Через десять минут он встал и поставил эту штуку на место. Какое-то время он писал в тетради, потом закурил трубку.
- Вот так вот, - заметил он экспансивно.
- Кончики эти, - сказал я.
- Я случайно еще не спрашивал у вас, что такое бюльбюль?
- Спрашивали, - отвечал я, - но вот от чего я действительно тащусь на ярмарку, так это от вопроса об остриях.
- Я начал править копья не сегодня и не вчера, - сказал он, - но, может быть, вам бы хотелось посмотреть еще что-нибудь, могущее служить примером среднего уровня высочайшего искусства?
- Очень, - ответил я.
- А я все никак не приду в себя от того, чем вы тайно поделились со мной sub-rosa об отсутствии велосипеда, вот эта история принесла бы вам золотое богатство, запиши вы ее в книге, где люди могли бы ее познавать буквально.
Он пошел обратно к комоду, раскрыл нижнюю его часть, вынул оттуда сундучок и поставил его на стол мне на обозрение. Никогда в жизни не обозревал я ничего более декоративного и хорошо сработанного. Это был коричневый сундучок, какие бывают у мореплавателей и матросов-ласкаров из Сингапура, но уменьшенный, как будто смотришь на сундук обычного размера через неправильный конец под зорной трубы. Он был высотой около тридцати сантиметров, идеальных пропорций и безупречной работы. На нем были углубления и резьба и причудливые выточки и узоры на каждой из сторон, а изгиб крышки придавал предмету исключительное достоинство. На каждом из углов было по блестящему латунному наугольнику, а на крышке - бронзовые уголки, красиво выкованные и изгибом безупречной плавности переходящие в дерево. Вся вещь была проникнута достоинством и удовлетворением истинного искусства.
- Вот, - сказал Мак-Кружкин.
- Он почти слишком хорош, - сказал я наконец, - чтобы о нем говорить.

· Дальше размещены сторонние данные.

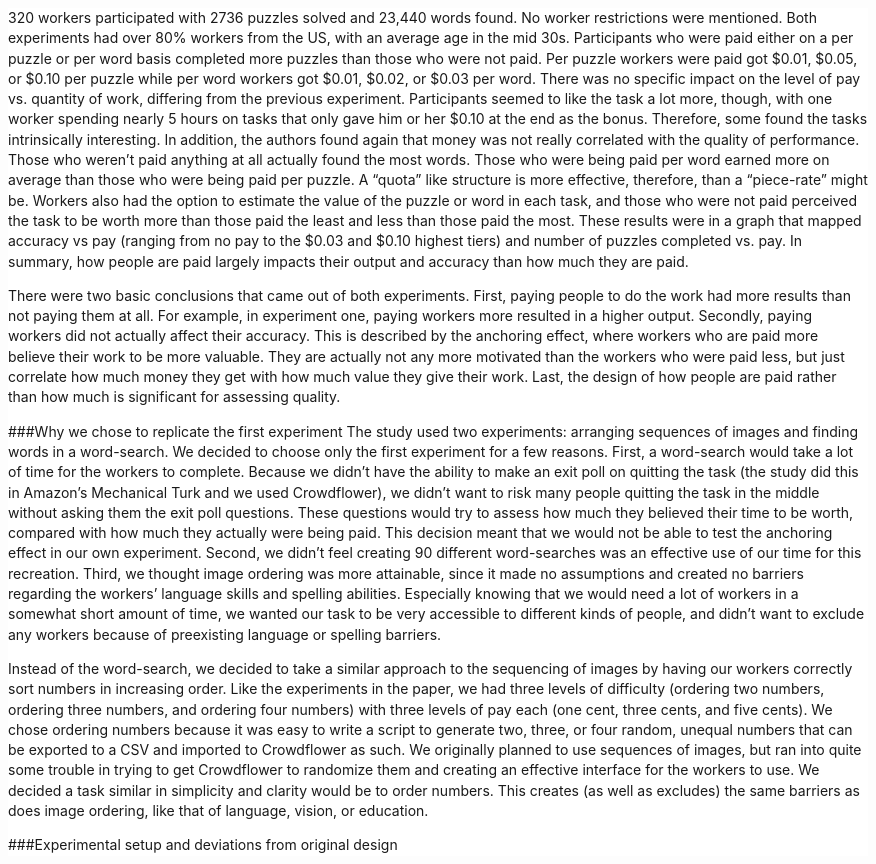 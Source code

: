 320 workers participated with 2736 puzzles solved and 23,440 words found. No worker restrictions were mentioned. Both experiments had over 80% workers from the US, with an average age in the mid 30s. Participants who were paid either on a per puzzle or per word basis completed more puzzles than those who were not paid. Per puzzle workers were paid got $0.01, $0.05, or $0.10 per puzzle while per word workers got $0.01, $0.02, or $0.03 per word. There was no specific impact on the level of pay vs. quantity of work, differing from the previous experiment. Participants seemed to like the task a lot more, though, with one worker spending nearly 5 hours on tasks that only gave him or her $0.10 at the end as the bonus. Therefore, some found the tasks intrinsically interesting. In addition, the authors found again that money was not really correlated with the quality of performance. Those who weren’t paid anything at all actually found the most words. Those who were being paid per word earned more on average than those who were being paid per puzzle.  A “quota” like structure is more effective, therefore, than a “piece-rate” might be. Workers also had the option to estimate the value of the puzzle or word in each task, and those who were not paid perceived the task to be worth more than those paid the least and less than those paid the most. These results were in a graph that mapped accuracy vs pay (ranging from no pay to the $0.03 and $0.10 highest tiers) and number of puzzles completed vs. pay. In summary, how people are paid largely impacts their output and accuracy than how much they are paid. 

There were two basic conclusions that came out of both experiments. First, paying people to do the work had more results than not paying them at all. For example, in experiment one, paying workers more resulted in a higher output. Secondly, paying workers did not actually affect their accuracy. This is described by the anchoring effect, where workers who are paid more believe their work to be more valuable. They are actually not any more motivated than the workers who were paid less, but just correlate how much money they get with how much value they give their work. Last, the design of how people are paid rather than how much is significant for assessing quality. 

###Why we chose to replicate the first experiment
The study used two experiments: arranging sequences of images and finding words in a word-search. We decided to choose only the first experiment for a few reasons. First, a word-search would take a lot of time for the workers to complete. Because we didn’t have the ability to make an exit poll on quitting the task (the study did this in Amazon’s Mechanical Turk and we used Crowdflower), we didn’t want to risk many people quitting the task in the middle without asking them the exit poll questions. These questions would try to assess how much they believed their time to be worth, compared with how much they actually were being paid. This decision meant that we would not be able to test the anchoring effect in our own experiment. Second, we didn’t feel creating 90 different word-searches was an effective use of our time for this recreation. Third, we thought image ordering was more attainable, since it made no assumptions and created no barriers regarding the workers’ language skills and spelling abilities. Especially knowing that we would need a lot of workers in a somewhat short amount of time, we wanted our task to be very accessible to different kinds of people, and didn’t want to exclude any workers because of preexisting language or spelling barriers.

Instead of the word-search, we decided to take a similar approach to the sequencing of images by having our workers correctly sort numbers in increasing order. Like the experiments in the paper, we had three levels of difficulty (ordering two numbers, ordering three numbers, and ordering four numbers) with three levels of pay each (one cent, three cents, and five cents). We chose ordering numbers because it was easy to write a script to generate two, three, or four random, unequal numbers that can be exported to a CSV and imported to Crowdflower as such. We originally planned to use sequences of images, but ran into quite some trouble in trying to get Crowdflower to randomize them and creating an effective interface for the workers to use. We decided a task similar in simplicity and clarity would be to order numbers. This creates (as well as excludes) the same barriers as does image ordering, like that of language, vision, or education.  

###Experimental setup and deviations from original design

- Я провел два года за его изготовлением, когда еще пареньком был, - сказал Мак-Кружкин, - и до сих пор от него тащусь на ярмарку.
- Он неупоминаем, - сказал я.
- Близко к тому, - сказал Мак-Кружкин. Тут мы вдвоем стали на него смотреть, и мы
на него смотрели в течение пяти минут с такой силой, что, казалось, он стал пританцовывать на столе и выглядеть даже еще меньше, чем мог бы быть.
- Я не часто смотрю на ящики и сундуки, - сказал я просто, - но это - самый красивый ящик, какой я когда-либо видел, и я его всегда буду помнить. Может быть, у него могло бы быть что-нибудь внутри?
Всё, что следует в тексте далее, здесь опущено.